Imagine this: you are required to climb a tall, rotating pillar to the top a cliff (sounds reasonable, right?). In addition to its spinning movement, the pillar sports huge, very sharp protuding knives that you must avoid in your ascent. One false move, one touch of a blade and you fall all the way down to the bottom and must start again! Imagine you have attempted this climb over thirty times, and you still cannot make it even half way before screwing up. I was in this situation in a game yesterday, and let me tell you I was weeping with frustration and an enormous sense of inadequacy. I mean, if I can't even climb a spinning pillar of rotating knives, how am I going to accomplish anything in this life?

I make it all the worse by screwing myself over so often. On another game I tried playing yesterday (to take a break from the rotating knives) I kept making life needlessly difficult for myself. I kept forgetting to save my game, and I would make a mistake and die only to realize that the last time I saved was over thirty minutes ago. This happened many, many times. On each re-attempt, I would swear to myself that when I made it to a certain point right before the danger area, I would save. Its the logical thing to do. And each time I would once again barge right in without bothering to save and end up failing. Upon realizing that I now have to do the last 20-30 minutes over again, I really lost it. I ran around my room in a panic, pounded the walls, and collapsed on the bed sobbing.

Why do these games produce such a reaction? Am I really judging my self-worth based on my ability to maneuver a little electronic man through various artifical obstacles? Does it remind me that I'm no more adept at guiding myself around the various pitfalls of life? Or I am simply venting frustrations from other things in a non-confrontational way? And why am I so stupid that I can't remember to hit the SAVE button? It takes three seconds!

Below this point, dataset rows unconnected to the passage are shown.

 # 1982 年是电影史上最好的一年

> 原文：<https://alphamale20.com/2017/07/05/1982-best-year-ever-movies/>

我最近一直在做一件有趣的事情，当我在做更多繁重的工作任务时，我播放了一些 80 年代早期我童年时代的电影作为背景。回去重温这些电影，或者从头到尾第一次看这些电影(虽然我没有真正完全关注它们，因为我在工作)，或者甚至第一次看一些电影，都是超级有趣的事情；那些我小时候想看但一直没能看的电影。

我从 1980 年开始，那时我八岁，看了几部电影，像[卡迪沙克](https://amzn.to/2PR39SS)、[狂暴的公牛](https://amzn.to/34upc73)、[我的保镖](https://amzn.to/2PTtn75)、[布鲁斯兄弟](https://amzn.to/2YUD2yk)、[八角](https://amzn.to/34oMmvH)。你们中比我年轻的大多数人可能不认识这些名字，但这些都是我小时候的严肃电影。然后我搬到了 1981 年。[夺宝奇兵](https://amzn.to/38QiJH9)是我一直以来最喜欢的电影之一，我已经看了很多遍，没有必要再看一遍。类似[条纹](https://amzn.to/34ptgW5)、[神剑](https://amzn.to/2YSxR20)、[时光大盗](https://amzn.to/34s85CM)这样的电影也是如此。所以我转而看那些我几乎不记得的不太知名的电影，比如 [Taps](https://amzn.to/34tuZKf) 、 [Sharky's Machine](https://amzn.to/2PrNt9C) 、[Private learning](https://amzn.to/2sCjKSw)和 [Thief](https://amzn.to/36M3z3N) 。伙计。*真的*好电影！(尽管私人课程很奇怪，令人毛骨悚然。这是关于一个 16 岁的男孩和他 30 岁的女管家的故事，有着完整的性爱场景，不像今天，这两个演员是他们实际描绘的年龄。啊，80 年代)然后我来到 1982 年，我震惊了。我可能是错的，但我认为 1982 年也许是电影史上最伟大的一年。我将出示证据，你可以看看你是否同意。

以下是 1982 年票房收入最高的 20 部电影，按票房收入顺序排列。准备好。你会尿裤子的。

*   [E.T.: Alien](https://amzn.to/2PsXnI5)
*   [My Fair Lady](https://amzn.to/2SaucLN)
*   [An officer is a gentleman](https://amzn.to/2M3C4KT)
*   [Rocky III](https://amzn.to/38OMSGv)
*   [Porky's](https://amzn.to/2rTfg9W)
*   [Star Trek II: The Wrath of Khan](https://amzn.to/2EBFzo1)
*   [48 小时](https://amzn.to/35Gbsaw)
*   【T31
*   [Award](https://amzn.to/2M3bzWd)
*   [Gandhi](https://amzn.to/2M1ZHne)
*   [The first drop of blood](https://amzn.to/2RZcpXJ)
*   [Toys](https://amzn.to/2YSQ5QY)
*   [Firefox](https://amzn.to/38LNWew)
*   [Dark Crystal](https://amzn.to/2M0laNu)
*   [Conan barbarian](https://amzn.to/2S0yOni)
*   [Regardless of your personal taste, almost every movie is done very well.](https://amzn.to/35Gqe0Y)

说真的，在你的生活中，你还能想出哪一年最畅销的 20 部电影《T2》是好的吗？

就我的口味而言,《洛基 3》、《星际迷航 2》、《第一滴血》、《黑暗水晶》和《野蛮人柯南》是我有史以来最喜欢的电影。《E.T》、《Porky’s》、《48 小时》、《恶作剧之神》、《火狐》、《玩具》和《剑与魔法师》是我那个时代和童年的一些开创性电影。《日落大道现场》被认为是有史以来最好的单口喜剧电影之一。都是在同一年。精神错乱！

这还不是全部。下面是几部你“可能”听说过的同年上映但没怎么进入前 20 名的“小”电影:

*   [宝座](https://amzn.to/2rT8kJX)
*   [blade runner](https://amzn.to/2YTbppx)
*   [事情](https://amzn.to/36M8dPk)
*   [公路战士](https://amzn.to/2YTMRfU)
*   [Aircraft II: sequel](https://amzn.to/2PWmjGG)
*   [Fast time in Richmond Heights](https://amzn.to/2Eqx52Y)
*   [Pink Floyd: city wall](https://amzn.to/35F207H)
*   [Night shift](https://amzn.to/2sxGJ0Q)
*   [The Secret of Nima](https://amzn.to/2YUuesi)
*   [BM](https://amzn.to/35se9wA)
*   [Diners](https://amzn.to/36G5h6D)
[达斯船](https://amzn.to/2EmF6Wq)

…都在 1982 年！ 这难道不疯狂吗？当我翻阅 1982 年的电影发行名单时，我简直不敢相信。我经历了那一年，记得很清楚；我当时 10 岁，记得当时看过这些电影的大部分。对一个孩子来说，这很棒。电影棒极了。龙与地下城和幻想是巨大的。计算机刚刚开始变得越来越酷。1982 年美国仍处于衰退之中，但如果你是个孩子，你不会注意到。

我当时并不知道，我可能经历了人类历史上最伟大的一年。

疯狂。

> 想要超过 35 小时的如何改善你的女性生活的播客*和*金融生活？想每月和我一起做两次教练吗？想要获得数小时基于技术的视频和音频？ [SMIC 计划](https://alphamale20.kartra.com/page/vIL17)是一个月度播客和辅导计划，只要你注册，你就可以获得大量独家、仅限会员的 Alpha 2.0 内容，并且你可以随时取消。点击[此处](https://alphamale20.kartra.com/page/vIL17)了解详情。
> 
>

Anyway, I did end up beating one of the games yesterday, but I was pretty worn out by the time I did. It was then that I got to thinking that perhaps I need to take a break for a while and put my life back into perspective. After all, when your recreational activities cause as much stress as work, there's something wrong with the situation. I used to tell people I played video games “to relax,” but it became very obvious yesterday that, if relaxation is my goal, maybe I should take up yoga instead.

Comments

Anonymous said…
Hurrah for skipping work!!! Paul. SJ
Unknown said…
Back when I worked at the mammogram station I used to skip work all the time. That place was a living hell. Every second of my existence spent there felt like I was failing at a video game. The video game of life.